Hundreds of families flooded the front field of BYU–Hawaii to kick off the Laie Days celebration while children ages 1 to 18 played on the cloudy summer day on July 2. The event, hosted by the Laie Community Association, included six bounce houses, a slip and slide, large double water slide, dunk tank, bounce houses and hot dogs.
Two soaking wet boys, Alma Tafiti, 8, and Teauvaa Rawlins-Crivello, 11, said they are cousins from Laie who attended the Primary fun day.
Rawlins-Crivello said this was his first time coming to the celebration. He described, “We went on some bouncy houses and some slides. It was really fun.” He said his favorite part was sliding down the double set of water slides. “I give the slide a 10 out of 10, the slip and slide a 9 out of 10 and the whole thing 100 out of 100.”
Tafiti explained he and his cousins all live close together in Laie and Hauula, and they love coming to fun activities like this one with their big extended family.
The water games and bounce houses were manned by volunteers from Laie wards, BYUH students and football players from Kahuku High School.
Shown Canite, a senior from Virginia majoring in accounting and psychology, volunteered at the event. He said, “I love to see the kids having fun. I think it’s a great way for kids to communicate with each other.”
Canite said he was impressed with the children’s cooperation because they all followed his directions and nobody got hurt. He shared he thinks it’s important to fulfill people’s social needs while taking COVID-19 precautions. “I think it’s beneficial for everybody when everything is open like this.”
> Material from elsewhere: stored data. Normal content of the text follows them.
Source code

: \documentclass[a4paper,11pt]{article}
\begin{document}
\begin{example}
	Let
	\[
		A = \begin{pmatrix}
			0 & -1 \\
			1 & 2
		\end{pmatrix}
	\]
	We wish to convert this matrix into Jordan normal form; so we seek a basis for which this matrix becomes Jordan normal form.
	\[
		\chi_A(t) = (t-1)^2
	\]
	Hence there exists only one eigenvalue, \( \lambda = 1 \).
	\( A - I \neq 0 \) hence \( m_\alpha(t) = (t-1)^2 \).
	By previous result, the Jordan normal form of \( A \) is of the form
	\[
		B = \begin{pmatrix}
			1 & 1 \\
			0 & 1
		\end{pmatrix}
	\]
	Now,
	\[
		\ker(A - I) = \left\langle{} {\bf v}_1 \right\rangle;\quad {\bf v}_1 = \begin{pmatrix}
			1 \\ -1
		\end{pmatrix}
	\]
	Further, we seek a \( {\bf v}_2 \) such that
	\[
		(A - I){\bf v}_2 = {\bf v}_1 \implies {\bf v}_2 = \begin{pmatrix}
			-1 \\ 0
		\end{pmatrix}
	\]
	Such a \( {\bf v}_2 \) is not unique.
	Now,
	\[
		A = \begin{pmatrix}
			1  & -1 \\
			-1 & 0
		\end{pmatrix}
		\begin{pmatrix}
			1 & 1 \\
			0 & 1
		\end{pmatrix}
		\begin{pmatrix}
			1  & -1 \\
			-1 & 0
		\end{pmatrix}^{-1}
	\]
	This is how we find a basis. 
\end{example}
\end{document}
Events like Laie Days help BYUH students and Laie community members enjoy their summer to the fullest, Canite expressed. “You only have one summer of 2021.”
Leato Brown, a lifelong Laie community member, shared, “I think [this kind of event is] a great thing. Especially after the pandemic, kids have had no lives for almost a year. I think it’s a great opportunity to have kids burn energy and learn how to socialize. [The children] are learning how to make friends.”
The celebration was extra special for Brown because he said he got to see his son enjoy playing with other children. “I haven’t seen my kid play with other kids for months because everyone is trying to stay away from the virus,” he said. “From my perspective as a parent, it’s a blessing to have them come here.”
The Laie community has hosted an annual Laie Days Pioneer Celebration for the last 35 years, Brown said. “It’s usually for the community members from the mainland to come back home. You have guys you haven’t seen in years show up out of nowhere.”
Brown pointed out classmates from high school with their spouses and children scattered through the crowd of hundreds of people. He said it’s sometimes shocking to see what people are up to and a joy to reunite.
The Laie Days celebration varies every year, explained Brown, and this year is a little smaller than usual because of COVID-19 concerns. However, he said the bounce houses are always a must because the children love them.
The rest of the celebration went all through the night and included a concert, dance, movies, breakfast and a devotional. Brown said the community also hosts sports tournaments for adults to play pickle ball, volleyball, netball and other sports throughout the month.